§ TASK OBJECTIVE
Please reproduce exactly the line that contains "- 0.509115 I \\" and every line after it through the end of the records below, adding nothing else.
________________________
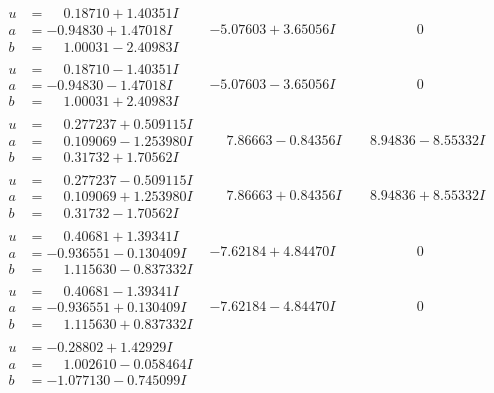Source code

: \documentclass[1p]{elsarticle_modified}
\theoremstyle{definition}
\begin{document}
$$\begin{array}{c|c|c}
\begin{aligned}
u &= \phantom{-}0.18710 + 1.40351 I \\
a &= -0.94830 + 1.47018 I \\
b &= \phantom{-}1.00031 - 2.40983 I\end{aligned}
 & -5.07603 + 3.65056 I & \phantom{-0.000000 } 0 \\ \hline\begin{aligned}
u &= \phantom{-}0.18710 - 1.40351 I \\
a &= -0.94830 - 1.47018 I \\
b &= \phantom{-}1.00031 + 2.40983 I\end{aligned}
 & -5.07603 - 3.65056 I & \phantom{-0.000000 } 0 \\ \hline\begin{aligned}
u &= \phantom{-}0.277237 + 0.509115 I \\
a &= \phantom{-}0.109069 - 1.253980 I \\
b &= \phantom{-}0.31732 + 1.70562 I\end{aligned}
 & \phantom{-}7.86663 - 0.84356 I & \phantom{-}8.94836 - 8.55332 I \\ \hline\begin{aligned}
u &= \phantom{-}0.277237 - 0.509115 I \\
a &= \phantom{-}0.109069 + 1.253980 I \\
b &= \phantom{-}0.31732 - 1.70562 I\end{aligned}
 & \phantom{-}7.86663 + 0.84356 I & \phantom{-}8.94836 + 8.55332 I \\ \hline\begin{aligned}
u &= \phantom{-}0.40681 + 1.39341 I \\
a &= -0.936551 - 0.130409 I \\
b &= \phantom{-}1.115630 - 0.837332 I\end{aligned}
 & -7.62184 + 4.84470 I & \phantom{-0.000000 } 0 \\ \hline\begin{aligned}
u &= \phantom{-}0.40681 - 1.39341 I \\
a &= -0.936551 + 0.130409 I \\
b &= \phantom{-}1.115630 + 0.837332 I\end{aligned}
 & -7.62184 - 4.84470 I & \phantom{-0.000000 } 0 \\ \hline\begin{aligned}
u &= -0.28802 + 1.42929 I \\
a &= \phantom{-}1.002610 - 0.058464 I \\
b &= -1.077130 - 0.745099 I\end{aligned}

\end{array}$$
\end{document}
________________________
§ SOLUTION TO THIS PROBLEM
u &= \phantom{-}0.277237 - 0.509115 I \\
a &= \phantom{-}0.109069 + 1.253980 I \\
b &= \phantom{-}0.31732 - 1.70562 I\end{aligned}
 & \phantom{-}7.86663 + 0.84356 I & \phantom{-}8.94836 + 8.55332 I \\ \hline\begin{aligned}
u &= \phantom{-}0.40681 + 1.39341 I \\
a &= -0.936551 - 0.130409 I \\
b &= \phantom{-}1.115630 - 0.837332 I\end{aligned}
 & -7.62184 + 4.84470 I & \phantom{-0.000000 } 0 \\ \hline\begin{aligned}
u &= \phantom{-}0.40681 - 1.39341 I \\
a &= -0.936551 + 0.130409 I \\
b &= \phantom{-}1.115630 + 0.837332 I\end{aligned}
 & -7.62184 - 4.84470 I & \phantom{-0.000000 } 0 \\ \hline\begin{aligned}
u &= -0.28802 + 1.42929 I \\
a &= \phantom{-}1.002610 - 0.058464 I \\
b &= -1.077130 - 0.745099 I\end{aligned}

\end{array}$$
\end{document}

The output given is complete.